The Beatles sing that song, I also love it............ I also love that loft and easy cleaning.


----------



## Pip Logan (Oct 6, 2009)

pigeonmama said:


> This was beautiful, but sure reminds me how much I loved my birds and how much I miss them
> 
> 
> What happen to your birds?
> Daryl


________________


----------



## Quazar (Jul 27, 2010)

spirit wings said:


> that was so calming and sweet.. a man and his birds.. would really love to know who was singing that song.. I loved it..

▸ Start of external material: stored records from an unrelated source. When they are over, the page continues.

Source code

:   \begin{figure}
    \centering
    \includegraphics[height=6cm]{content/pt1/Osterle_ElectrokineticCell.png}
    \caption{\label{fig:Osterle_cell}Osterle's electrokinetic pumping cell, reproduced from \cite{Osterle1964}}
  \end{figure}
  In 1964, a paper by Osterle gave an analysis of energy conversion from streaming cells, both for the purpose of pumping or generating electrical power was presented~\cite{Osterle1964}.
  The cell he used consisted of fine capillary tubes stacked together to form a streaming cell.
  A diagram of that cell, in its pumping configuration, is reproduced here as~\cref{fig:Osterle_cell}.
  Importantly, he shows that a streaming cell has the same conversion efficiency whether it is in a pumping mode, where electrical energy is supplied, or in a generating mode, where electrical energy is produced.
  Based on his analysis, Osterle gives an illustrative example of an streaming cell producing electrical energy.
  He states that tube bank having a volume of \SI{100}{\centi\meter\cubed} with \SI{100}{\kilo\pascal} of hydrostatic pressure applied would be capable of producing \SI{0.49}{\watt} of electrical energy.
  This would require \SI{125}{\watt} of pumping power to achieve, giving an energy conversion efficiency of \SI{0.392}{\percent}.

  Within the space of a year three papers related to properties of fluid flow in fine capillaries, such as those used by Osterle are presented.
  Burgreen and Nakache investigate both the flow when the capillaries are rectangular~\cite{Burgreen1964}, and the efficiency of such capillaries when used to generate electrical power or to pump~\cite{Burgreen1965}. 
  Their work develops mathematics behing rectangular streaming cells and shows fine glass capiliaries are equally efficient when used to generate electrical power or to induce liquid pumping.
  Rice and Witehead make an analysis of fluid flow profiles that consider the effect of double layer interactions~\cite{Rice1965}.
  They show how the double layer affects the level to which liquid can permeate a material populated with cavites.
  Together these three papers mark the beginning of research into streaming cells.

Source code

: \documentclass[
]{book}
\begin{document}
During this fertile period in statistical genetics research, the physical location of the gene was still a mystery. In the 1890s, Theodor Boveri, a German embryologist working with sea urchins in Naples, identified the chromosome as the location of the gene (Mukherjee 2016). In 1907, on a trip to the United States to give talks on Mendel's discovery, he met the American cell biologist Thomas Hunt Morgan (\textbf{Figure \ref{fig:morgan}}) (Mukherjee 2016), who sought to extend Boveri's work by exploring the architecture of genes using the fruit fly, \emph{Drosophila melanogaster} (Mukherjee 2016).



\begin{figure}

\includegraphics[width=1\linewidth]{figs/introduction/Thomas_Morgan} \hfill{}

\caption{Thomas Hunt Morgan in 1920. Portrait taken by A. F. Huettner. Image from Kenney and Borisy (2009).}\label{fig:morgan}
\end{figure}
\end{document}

Beatles sang it originally (written by Paul McCartney) but it has been covered by hundreds of artists, including Chris De Burgh, John Denver, Donovan, Sarah McLachlan etc etc.
The song was written by Paul while in Scotland at his favourite Island retreat Mull (remember also Mull of Kintyre), and was actually written as a symbolic gesture of reaction to racial tensions escalating in the United States in the spring of 1968.

This particular version is by Kenny Rankin an American pop and jazz singer/songwriter originally from the Washington Heights neighborhood of New York who sadly died in 2007.
It is on the Album "Peaceful: The Best of Kenny Rankin"


----------



## spirit wings (Mar 29, 2008)

Quazar said:


> Beatles sang it originally (written by Paul McCartney) but it has been covered by hundreds of artists, including Chris De Burgh, John Denver, Donovan, Sarah McLachlan etc etc.
> The song was written by Paul while in Scotland at his favourite Island retreat Mull (remember also Mull of Kintyre), and was actually written as a symbolic gesture of reaction to racial tensions escalating in the United States in the spring of 1968.
> 
> This particular version is by Kenny Rankin an American pop and jazz singer/songwriter originally from the Washington Heights neighborhood of New York who sadly died in 2007.
> It is on the Album "Peaceful: The Best of Kenny Rankin"


wow, thanks for that info.. I feel so sad that he died.. I will have to research him... thanks again... I knew the beatles has done it.. but his voice was so nice...I just really liked his version...


----------